Brustkrebs Engländerin zeigt alles - inklusive amputierter Brust

Sie will inspirieren und wachrütteln: Hannah Foxley aus London ist schon zweimal an Brustkrebs erkrankt und liess sich nun nach ihrer Mastektomie nackt für das Magazin «Cosmopolitan» ablichten. Die 35-Jährige hat einen beschwerlichen Leidensweg hinter sich. Und er ist noch nicht zu Ende.
Brustkrebs Hannah Foxley posiert nackt mit amputierter Brust für Cosmopolitan
© Thomas Watts / Cosmopolitan

«Du kannst wunderschön sein, auch wenn Teile deines Körpers entfernt wurden»: Hannah Foxley zeigt sich nach ihrer Mastektomie nackt in der «Cosmopolitan».

Vor drei Jahren veränderte sich Hannah Foxleys Leben grundlegend. Im April 2011 wurde bei ihr ein Knoten im Busen entdeckt. Diagnose: Brustkrebs. Und erst kurz zuvor war ihr Vater verstorben. An Krebs. «Es war, als ob ich von einem Zug erfasst wurde», erinnert sich die heute 35-jährige Londonerin im Gespräch mit der englischen Ausgabe der «Cosmopolitan». «Es fühlte sich irreal an. Wie die meisten Frauen dachte ich, ich sei unbesiegbar.»
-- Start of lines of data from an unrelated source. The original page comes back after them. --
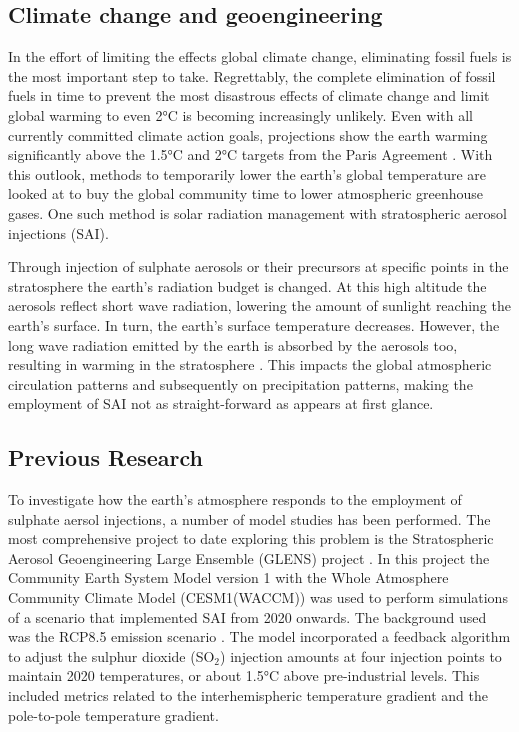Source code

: \subsection{Climate change and geoengineering}
In the effort of limiting the effects global climate change, eliminating fossil fuels is the most important step to take. Regrettably, the complete elimination of fossil fuels in time to prevent the most disastrous effects of climate change and limit global warming to even 2°C is becoming increasingly unlikely. Even with all currently committed climate action goals, projections show the earth warming significantly above the 1.5°C and 2°C targets from the Paris Agreement \parencite{NDCsynth}. With this outlook, methods to temporarily lower the earth's global temperature are looked at to buy the global community time to lower atmospheric greenhouse gases. One such method is solar radiation management with stratospheric aerosol injections (SAI). 

Through injection of sulphate aerosols or their precursors at specific points in the stratosphere the earth's radiation budget is changed. At this high altitude the aerosols reflect short wave radiation, lowering the amount of sunlight reaching the earth's surface. In turn, the earth's surface temperature decreases. However, the long wave radiation emitted by the earth is absorbed by the aerosols too, resulting in warming in the stratosphere \parencite{Ammann2010}. This impacts the global atmospheric circulation patterns and subsequently on precipitation patterns, making the employment of SAI not as straight-forward as appears at first glance.  

\subsection{Previous Research}
To investigate how the earth's atmosphere responds to the employment of sulphate aersol injections, a number of model studies has been performed. The most comprehensive project to date exploring this problem is the Stratospheric Aerosol Geoengineering Large Ensemble (GLENS) project \parencite{tilmes2018}. In this project the Community Earth System Model version 1 with the Whole Atmosphere Community Climate Model (CESM1(WACCM)) was used to perform simulations of a scenario that implemented SAI from 2020 onwards. The background used was the RCP8.5 emission scenario \parencite{RIAHI2007887}. The model incorporated a feedback algorithm to adjust the sulphur dioxide (SO$_2$) injection amounts at four injection points to maintain 2020 temperatures, or about 1.5°C  above pre-industrial levels. This included metrics related to the interhemispheric temperature gradient and the pole-to-pole temperature gradient.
Hannah Foxley hatte eine Lumpektomie - eine brusterhaltende chirurgische Entfernung des Tumors - und musste sich einer schweren Chemotherapie unterziehen. Dann, nur eine Woche bevor die Behandlung zu Ende war, folgte der nächste Schicksalsschlag: Sie entdeckte einen weiteren Knoten. Jetzt musste eine Mastektomie her, will heissen: Die linke Brust musste amputiert werden. Anschliessend stand eine fünfwöchige Strahlentherapie an.

«Es war schwierig», sagt sie gegenüber «MailOnline». Etwas zu verlieren, das für viele der Schlüssel zur Weiblichkeit sei, benötige viel Verarbeitung. Hannah Foxley hatte da ihre ganz eigene Strategie: Sie liess ihren Leidensprozess fotografieren - vor der Brustenfernung und danach.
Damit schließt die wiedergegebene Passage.